▶ [ASSIGNMENT]: Would you please output, word for word, the span of the listing below that opens on the line containing "- **Notification System**: Real-time" and closes on the line containing "- **AWS S3** - File storage and management"? Include both ends and nothing more.

▶ [DATA EXCERPTS]:
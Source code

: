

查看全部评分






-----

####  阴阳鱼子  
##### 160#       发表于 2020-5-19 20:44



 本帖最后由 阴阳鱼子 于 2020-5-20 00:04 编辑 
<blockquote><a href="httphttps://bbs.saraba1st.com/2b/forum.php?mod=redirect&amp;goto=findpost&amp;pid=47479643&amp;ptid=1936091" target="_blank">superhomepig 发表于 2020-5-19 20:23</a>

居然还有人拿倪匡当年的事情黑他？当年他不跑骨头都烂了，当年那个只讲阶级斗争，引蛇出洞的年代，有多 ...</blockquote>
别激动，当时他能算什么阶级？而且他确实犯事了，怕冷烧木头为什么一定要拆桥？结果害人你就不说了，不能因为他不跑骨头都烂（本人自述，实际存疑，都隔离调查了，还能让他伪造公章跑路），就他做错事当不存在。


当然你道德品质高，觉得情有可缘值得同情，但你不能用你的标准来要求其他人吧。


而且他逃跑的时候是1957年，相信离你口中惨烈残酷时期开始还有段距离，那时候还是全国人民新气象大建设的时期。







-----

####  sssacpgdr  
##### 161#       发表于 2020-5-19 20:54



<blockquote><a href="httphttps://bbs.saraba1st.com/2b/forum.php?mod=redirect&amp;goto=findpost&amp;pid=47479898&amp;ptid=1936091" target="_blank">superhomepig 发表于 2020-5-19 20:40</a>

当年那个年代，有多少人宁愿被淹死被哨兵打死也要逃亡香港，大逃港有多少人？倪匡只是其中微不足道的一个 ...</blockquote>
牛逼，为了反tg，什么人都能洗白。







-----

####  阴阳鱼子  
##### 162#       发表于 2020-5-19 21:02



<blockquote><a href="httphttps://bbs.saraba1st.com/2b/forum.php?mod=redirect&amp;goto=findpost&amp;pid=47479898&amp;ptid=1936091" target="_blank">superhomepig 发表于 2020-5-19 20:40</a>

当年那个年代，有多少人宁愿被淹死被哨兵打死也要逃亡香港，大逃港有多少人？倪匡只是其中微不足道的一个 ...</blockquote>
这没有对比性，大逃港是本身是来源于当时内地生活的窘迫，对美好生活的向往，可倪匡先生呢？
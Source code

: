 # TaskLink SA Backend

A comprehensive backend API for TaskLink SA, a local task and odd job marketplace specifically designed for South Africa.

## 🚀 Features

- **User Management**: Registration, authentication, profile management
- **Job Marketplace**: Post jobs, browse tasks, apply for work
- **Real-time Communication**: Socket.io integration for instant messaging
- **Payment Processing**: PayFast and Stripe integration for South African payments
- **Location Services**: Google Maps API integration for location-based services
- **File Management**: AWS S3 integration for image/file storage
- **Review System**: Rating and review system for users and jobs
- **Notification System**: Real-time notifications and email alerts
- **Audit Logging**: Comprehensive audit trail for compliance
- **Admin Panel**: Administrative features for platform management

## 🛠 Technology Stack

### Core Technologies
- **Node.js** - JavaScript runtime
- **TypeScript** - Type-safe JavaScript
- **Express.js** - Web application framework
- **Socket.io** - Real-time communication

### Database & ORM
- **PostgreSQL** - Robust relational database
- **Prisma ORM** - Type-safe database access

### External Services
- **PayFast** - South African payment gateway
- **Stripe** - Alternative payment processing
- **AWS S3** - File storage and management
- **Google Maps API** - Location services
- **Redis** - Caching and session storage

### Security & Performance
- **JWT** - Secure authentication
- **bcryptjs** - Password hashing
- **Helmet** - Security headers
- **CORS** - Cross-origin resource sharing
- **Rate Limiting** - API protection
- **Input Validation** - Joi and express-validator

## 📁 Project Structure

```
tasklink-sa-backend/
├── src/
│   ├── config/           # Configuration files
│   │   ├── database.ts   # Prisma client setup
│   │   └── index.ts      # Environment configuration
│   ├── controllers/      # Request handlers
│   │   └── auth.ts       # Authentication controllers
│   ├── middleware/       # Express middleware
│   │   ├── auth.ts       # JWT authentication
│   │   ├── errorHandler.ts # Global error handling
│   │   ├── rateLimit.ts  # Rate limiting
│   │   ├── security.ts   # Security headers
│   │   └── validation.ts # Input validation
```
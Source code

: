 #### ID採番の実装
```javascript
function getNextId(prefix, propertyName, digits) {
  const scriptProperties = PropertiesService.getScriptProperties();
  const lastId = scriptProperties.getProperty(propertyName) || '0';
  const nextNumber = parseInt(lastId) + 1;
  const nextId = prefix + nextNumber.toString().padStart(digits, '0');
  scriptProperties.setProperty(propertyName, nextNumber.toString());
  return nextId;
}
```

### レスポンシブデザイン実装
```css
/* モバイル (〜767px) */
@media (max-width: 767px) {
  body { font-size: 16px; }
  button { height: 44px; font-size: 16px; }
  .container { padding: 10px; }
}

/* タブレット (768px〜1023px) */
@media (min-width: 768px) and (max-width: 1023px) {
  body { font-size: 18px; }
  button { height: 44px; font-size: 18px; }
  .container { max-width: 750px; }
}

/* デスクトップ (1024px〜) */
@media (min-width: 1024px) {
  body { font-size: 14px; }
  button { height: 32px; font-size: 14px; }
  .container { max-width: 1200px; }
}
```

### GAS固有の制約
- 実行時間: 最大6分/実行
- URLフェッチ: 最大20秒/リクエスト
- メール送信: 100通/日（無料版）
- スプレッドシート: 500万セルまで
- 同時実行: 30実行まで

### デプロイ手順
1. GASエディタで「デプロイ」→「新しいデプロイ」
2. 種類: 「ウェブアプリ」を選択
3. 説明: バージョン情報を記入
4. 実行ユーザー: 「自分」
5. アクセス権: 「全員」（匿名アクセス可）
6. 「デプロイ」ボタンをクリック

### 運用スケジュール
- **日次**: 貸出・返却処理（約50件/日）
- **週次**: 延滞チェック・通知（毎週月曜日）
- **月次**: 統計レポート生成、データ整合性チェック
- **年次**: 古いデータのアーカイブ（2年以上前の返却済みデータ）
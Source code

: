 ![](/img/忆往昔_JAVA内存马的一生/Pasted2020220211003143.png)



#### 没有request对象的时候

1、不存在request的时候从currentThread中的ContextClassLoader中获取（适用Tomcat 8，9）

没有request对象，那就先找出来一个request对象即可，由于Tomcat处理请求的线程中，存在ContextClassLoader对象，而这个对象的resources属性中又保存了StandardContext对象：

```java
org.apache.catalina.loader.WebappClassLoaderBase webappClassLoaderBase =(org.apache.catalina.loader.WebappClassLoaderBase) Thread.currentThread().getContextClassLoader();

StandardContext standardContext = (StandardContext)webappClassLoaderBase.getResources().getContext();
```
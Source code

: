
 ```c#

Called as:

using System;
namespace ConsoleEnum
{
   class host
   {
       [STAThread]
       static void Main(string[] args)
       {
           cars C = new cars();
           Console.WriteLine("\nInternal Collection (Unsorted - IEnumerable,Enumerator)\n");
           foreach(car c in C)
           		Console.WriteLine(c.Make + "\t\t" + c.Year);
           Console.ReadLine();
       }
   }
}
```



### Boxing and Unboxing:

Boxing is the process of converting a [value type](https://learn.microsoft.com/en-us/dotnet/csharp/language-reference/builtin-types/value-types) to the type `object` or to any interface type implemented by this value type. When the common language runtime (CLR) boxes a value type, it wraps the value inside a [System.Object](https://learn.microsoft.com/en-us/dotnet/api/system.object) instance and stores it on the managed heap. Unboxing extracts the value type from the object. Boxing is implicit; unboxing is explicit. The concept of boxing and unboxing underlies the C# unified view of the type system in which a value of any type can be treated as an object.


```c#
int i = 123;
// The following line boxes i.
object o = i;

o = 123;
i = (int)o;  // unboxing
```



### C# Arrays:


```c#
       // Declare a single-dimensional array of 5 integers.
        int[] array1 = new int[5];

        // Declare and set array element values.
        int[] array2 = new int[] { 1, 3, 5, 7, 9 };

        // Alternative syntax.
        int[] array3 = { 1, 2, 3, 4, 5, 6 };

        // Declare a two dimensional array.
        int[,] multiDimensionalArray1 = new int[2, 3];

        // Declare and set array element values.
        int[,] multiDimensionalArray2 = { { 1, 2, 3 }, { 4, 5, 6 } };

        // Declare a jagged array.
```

▶ [PROBLEM SOLUTION]:
- **Notification System**: Real-time notifications and email alerts
- **Audit Logging**: Comprehensive audit trail for compliance
- **Admin Panel**: Administrative features for platform management

## 🛠 Technology Stack

### Core Technologies
- **Node.js** - JavaScript runtime
- **TypeScript** - Type-safe JavaScript
- **Express.js** - Web application framework
- **Socket.io** - Real-time communication

### Database & ORM
- **PostgreSQL** - Robust relational database
- **Prisma ORM** - Type-safe database access

### External Services
- **PayFast** - South African payment gateway
- **Stripe** - Alternative payment processing
- **AWS S3** - File storage and management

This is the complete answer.